UCEP’s Role in the Training of Emergency Medicine Residents in Utah

Susan Stroud, MD

The EM residency program based at the University of Utah has benefitted from a close relationship with UCEP since the enrollment of its first class in 2005. All residents in our program are provided with ACEP, EMRA, and UCEP membership throughout their training. The benefits of membership in these organizations provide our trainees with resources and opportunities that enhance their clinical education and expose them to opportunities to learn and lead through advocacy for our specialty.

The core content of an emergency medicine residency is dedicated to exposure and mastery of the clinical skills necessary to be a competent emergency physician. Membership in UCEP provides the opportunity to gain parallel experiences in understanding the issues facing our patients and all EM physicians in the workplace outside of their training  environment. Understanding the special role that emergency medicine plays in the safety net of our healthcare system, as well as the issues facing our physicians and specialty, is just the beginning.

Our residency has been lucky enough to co-host the annual UCEP Summit as part of our planned weekly education conference and benefited from UCEP’s ability to attract national speakers like Chris Kang, Past President of ACEP, Amal Mattu, Scott Weingart, Jim Dahle, and Corey Slovis to name a few.

Our residents are provided with the unique opportunity to serve as a resident member on the UCEP board if they choose, and can participate in activities designed to address issues and challenges specific to the practice of emergency medicine in Utah. They also can attend the ACEP Leadership and Advocacy Conference in Washington, DC with other UCEP board members to develop these skills and learn about legislative and regulatory issues facing our specialty at the national level.

Through this mentorship and involvement in addressing real world issues and interfacing with legislators representing Utah, many graduates have been empowered to continue this work. Two of our current UCEP resident board members (Ellie Gilbertson and Alex Franke) recently served as councilors representing UCEP at the ACEP Council meeting last month in Philadelphia. Another current Utah resident, Chris Evola, contributed to a UCEP task force formed to improve care coordination for patients in police custody and is engaged in a quality improvement project around this work.
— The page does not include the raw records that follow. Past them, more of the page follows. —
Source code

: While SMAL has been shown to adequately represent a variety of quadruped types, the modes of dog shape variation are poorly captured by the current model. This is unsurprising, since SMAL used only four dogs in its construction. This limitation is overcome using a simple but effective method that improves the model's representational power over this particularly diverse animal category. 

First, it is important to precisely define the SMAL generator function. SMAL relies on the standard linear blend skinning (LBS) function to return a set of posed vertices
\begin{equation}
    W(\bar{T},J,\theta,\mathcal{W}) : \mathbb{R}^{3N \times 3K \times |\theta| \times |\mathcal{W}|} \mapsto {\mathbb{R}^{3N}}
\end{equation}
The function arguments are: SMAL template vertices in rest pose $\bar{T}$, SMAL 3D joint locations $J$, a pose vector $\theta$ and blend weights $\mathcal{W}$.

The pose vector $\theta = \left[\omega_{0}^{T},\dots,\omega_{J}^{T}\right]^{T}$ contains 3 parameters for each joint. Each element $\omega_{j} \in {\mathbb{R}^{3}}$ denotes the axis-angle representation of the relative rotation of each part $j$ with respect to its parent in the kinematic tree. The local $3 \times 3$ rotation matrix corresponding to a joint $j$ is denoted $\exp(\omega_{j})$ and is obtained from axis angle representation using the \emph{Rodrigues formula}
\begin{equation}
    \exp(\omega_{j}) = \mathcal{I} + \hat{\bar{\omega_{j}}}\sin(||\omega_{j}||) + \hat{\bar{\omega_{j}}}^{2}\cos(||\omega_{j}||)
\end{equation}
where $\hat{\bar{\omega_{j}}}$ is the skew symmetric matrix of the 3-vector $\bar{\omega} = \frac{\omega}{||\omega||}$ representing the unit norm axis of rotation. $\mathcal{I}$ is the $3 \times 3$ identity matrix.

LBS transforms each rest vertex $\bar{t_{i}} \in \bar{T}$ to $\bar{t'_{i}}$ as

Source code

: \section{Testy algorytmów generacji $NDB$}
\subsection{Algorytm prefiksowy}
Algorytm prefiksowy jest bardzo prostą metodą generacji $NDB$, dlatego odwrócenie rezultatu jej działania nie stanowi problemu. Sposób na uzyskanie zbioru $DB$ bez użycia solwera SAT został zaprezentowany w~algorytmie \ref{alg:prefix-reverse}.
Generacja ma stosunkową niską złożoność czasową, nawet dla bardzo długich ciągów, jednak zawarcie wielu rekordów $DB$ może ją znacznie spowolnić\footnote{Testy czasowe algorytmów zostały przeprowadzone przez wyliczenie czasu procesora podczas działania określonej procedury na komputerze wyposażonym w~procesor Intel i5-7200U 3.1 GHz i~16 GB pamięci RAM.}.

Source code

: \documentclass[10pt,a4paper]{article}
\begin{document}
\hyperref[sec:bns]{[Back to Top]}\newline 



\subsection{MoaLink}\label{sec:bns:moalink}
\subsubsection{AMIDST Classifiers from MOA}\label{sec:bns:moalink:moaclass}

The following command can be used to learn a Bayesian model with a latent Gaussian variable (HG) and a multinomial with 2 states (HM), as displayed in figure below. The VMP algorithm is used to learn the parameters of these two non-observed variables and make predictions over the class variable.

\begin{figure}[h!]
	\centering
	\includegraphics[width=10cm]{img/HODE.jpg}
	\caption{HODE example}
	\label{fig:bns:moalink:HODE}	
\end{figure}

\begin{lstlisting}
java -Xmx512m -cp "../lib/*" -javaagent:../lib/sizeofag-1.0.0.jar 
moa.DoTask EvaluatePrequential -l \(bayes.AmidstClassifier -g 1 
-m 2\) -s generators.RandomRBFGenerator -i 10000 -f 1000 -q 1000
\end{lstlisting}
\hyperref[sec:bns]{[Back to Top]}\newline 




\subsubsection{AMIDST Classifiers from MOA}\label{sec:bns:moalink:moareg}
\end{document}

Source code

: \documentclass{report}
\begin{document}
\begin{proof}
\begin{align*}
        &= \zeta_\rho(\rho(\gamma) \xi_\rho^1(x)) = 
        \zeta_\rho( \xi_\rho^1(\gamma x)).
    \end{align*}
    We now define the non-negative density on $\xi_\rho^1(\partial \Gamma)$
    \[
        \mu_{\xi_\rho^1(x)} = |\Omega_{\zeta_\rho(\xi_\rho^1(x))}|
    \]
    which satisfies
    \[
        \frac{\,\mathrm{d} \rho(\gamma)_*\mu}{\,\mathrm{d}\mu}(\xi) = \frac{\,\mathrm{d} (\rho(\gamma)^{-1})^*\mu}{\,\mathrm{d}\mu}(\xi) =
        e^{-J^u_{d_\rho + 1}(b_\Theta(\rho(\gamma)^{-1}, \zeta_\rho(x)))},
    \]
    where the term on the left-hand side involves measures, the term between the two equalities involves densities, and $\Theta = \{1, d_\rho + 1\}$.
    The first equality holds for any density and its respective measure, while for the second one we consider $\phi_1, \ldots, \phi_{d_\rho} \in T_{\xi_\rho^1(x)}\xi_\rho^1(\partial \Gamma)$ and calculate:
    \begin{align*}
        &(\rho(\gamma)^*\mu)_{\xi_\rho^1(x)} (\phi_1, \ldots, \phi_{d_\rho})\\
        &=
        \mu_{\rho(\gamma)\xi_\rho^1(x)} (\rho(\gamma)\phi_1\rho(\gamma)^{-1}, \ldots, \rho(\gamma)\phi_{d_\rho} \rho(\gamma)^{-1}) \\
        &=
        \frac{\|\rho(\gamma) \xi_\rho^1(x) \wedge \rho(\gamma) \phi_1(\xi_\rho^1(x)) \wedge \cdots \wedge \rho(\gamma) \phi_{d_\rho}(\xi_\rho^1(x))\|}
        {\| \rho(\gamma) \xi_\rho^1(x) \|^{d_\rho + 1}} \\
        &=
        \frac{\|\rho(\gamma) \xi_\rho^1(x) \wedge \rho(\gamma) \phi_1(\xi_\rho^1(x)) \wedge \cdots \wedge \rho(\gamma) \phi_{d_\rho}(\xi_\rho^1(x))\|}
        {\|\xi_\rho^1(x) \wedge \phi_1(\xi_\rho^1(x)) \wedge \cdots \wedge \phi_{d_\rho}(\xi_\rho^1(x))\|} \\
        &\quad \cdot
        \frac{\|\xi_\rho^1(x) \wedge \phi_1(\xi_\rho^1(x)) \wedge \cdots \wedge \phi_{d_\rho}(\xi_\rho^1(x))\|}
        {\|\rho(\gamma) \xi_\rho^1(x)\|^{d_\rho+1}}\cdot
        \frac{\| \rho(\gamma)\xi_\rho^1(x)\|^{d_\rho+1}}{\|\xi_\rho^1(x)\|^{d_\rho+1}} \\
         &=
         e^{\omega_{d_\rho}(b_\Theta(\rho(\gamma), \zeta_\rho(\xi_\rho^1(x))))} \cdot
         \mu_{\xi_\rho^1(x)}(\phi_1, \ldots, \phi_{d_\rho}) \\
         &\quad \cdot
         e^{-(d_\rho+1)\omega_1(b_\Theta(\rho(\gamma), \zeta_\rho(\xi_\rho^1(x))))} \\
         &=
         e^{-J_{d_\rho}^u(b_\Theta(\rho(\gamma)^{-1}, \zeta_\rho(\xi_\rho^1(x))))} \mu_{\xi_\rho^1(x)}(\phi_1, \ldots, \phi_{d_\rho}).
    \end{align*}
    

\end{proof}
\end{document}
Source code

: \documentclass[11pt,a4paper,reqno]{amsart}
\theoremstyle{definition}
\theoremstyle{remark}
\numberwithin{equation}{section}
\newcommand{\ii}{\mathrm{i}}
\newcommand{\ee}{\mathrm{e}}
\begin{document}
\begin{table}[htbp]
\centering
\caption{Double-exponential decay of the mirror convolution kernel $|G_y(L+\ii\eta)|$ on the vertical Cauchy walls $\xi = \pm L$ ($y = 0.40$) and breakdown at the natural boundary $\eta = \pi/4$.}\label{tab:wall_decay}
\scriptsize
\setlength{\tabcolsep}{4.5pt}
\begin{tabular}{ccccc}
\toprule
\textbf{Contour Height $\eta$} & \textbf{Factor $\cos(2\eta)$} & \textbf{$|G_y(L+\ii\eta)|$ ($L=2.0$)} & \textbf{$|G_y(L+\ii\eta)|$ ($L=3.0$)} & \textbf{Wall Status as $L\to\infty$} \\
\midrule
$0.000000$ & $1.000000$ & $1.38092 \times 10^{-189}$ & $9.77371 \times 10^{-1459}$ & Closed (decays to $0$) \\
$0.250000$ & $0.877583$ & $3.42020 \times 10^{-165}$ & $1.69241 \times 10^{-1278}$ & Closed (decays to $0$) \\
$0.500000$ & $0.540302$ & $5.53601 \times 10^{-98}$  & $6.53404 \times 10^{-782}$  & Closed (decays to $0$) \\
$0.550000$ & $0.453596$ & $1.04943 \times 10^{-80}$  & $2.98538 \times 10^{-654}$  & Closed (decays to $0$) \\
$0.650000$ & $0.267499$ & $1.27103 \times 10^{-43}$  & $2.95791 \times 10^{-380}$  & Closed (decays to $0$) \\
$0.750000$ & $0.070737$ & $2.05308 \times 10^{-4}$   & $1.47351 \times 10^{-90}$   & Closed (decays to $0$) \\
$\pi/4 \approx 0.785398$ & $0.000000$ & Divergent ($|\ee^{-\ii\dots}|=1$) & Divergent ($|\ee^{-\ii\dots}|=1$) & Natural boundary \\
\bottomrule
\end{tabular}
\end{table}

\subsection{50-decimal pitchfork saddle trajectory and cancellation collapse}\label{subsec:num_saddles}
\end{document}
Alison Smith, our current UCEP president, is also a graduate of our training program. She was not only a UCEP resident board member but was also elected to the EMRA Board of Directors and served as the national EMRA representative to ACEP during her residency training. Several of our current UCEP board members are also graduates of our program and served as UCEP resident board representatives during their training.

UCEP has provided role models for our trainees and many members have served as personal mentors for the development of effective leadership and advocacy skills. These opportunities have enhanced the careers of many of our trainees and provided passion for continuing to advocate for our specialty and emergency physicians throughout our state and beyond.